Teaching kids about money is an essential life skill. They have to learn that money does not “Grow on Trees” it has to be earned.

I think I was lucky growing up my parents where "big on chores" all four kids had their daily and weekly jobs and these got bigger / harder as when each grew as did the "pocket money" every week from Dad (either Friday evening or Saturday morning depending on what shift he was working) this could be reduced / stopped for bad behavior or poor grades and "bonuses" where paid for exceptionally good grades / behavior.

My Dad was very good with the family money (my Mum a lot less so we found out after their divorce) and he encouraged us each to open savings accounts and to put money away (for the summer vacation / gifts). I would proudly put my own donation in the collection bag at church on Sunday.

When I was 13 my Dad told me that my "pocket money" would stop after the school holiday but that the local newsagent was looking for reliable boys to deliver the morning papers and I also did jobs (cutting the grass / washing cars) for people in the street. At a similar age my sister started "baby sitting" our youngest brother or neighbors’ kids. All this input helped me to become a lifelong saver. 

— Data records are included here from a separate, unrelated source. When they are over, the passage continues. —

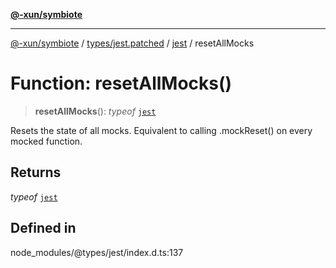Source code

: [**@-xun/symbiote**](../../../../../README.md)

***

[@-xun/symbiote](../../../../../README.md) / [types/jest.patched](../../../README.md) / [jest](../README.md) / resetAllMocks

# Function: resetAllMocks()

> **resetAllMocks**(): *typeof* [`jest`](../README.md)

Resets the state of all mocks.
Equivalent to calling .mockReset() on every mocked function.

## Returns

*typeof* [`jest`](../README.md)

## Defined in

node\_modules/@types/jest/index.d.ts:137
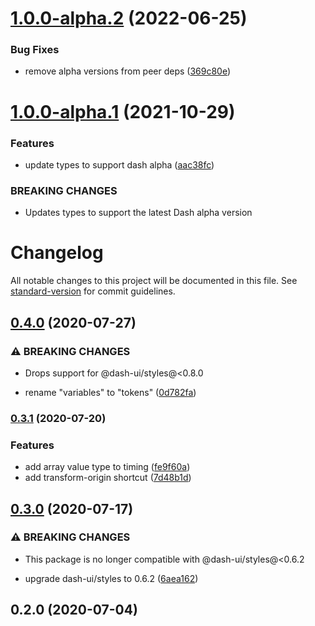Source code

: # [1.0.0-alpha.2](https://github.com/dash-ui/transition/compare/v1.0.0-alpha.1...v1.0.0-alpha.2) (2022-06-25)

### Bug Fixes

- remove alpha versions from peer deps ([369c80e](https://github.com/dash-ui/transition/commit/369c80e15f6419993a1c39018e99944a9719f1f0))

# [1.0.0-alpha.1](https://github.com/dash-ui/transition/compare/v0.4.0...v1.0.0-alpha.1) (2021-10-29)

### Features

- update types to support dash alpha ([aac38fc](https://github.com/dash-ui/transition/commit/aac38fc9a32f657645f93e4396e83cf3dd3120bc))

### BREAKING CHANGES

- Updates types to support the latest Dash alpha version

# Changelog

All notable changes to this project will be documented in this file. See [standard-version](https://github.com/conventional-changelog/standard-version) for commit guidelines.

## [0.4.0](https://github.com/dash-ui/transition/compare/v0.3.1...v0.4.0) (2020-07-27)

### ⚠ BREAKING CHANGES

- Drops support for @dash-ui/styles@<0.8.0

- rename "variables" to "tokens" ([0d782fa](https://github.com/dash-ui/transition/commit/0d782faa3fb11c6e4f9955108852d366b5d37dce))

### [0.3.1](https://github.com/dash-ui/transition/compare/v0.3.0...v0.3.1) (2020-07-20)

### Features

- add array value type to timing ([fe9f60a](https://github.com/dash-ui/transition/commit/fe9f60a0960633c8363b7d130eef7f954a91d88d))
- add transform-origin shortcut ([7d48b1d](https://github.com/dash-ui/transition/commit/7d48b1d19a2b44c1a65bb393401ccdbce2b87a9c))

## [0.3.0](https://github.com/dash-ui/transition/compare/v0.2.0...v0.3.0) (2020-07-17)

### ⚠ BREAKING CHANGES

- This package is no longer compatible with @dash-ui/styles@<0.6.2

- upgrade dash-ui/styles to 0.6.2 ([6aea162](https://github.com/dash-ui/transition/commit/6aea162b7997c418515c98feb996575b374b939d))

## 0.2.0 (2020-07-04)
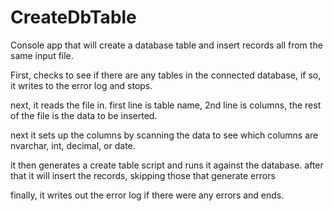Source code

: # CreateDbTable
Console app that will create a database table and insert records all from the same input file.

First, checks to see if there are any tables in the connected database, if so, it writes to the error log and stops.

next, it reads the file in.  first line is table name, 2nd line is columns, the rest of the file is the data to be inserted.

next it sets up the columns by scanning the data to see which columns are nvarchar, int, decimal, or date.

it then generates a create table script and runs it against the database.  after that it will insert the records, skipping those that
generate errors

finally, it writes out the error log if there were any errors and ends.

With my own children my wife and I have gone down a similar route. We pay for all the essentials and gifts for birthdays etc but if the kids want something extra then they save up / pay for it. So far so good. The next big hurdle for the girls at least is deciding about further education as in England the tuition fees alone are £9k pa ($13-$14k) before you think about accommodation or subsistence which will add up to a lot of student debt over 3 or 4 year. I am happy that I did not have that problem as I joined the military straight from school and they paid for mine.

BTW I still allow myself a little “pocket money” each week.


----------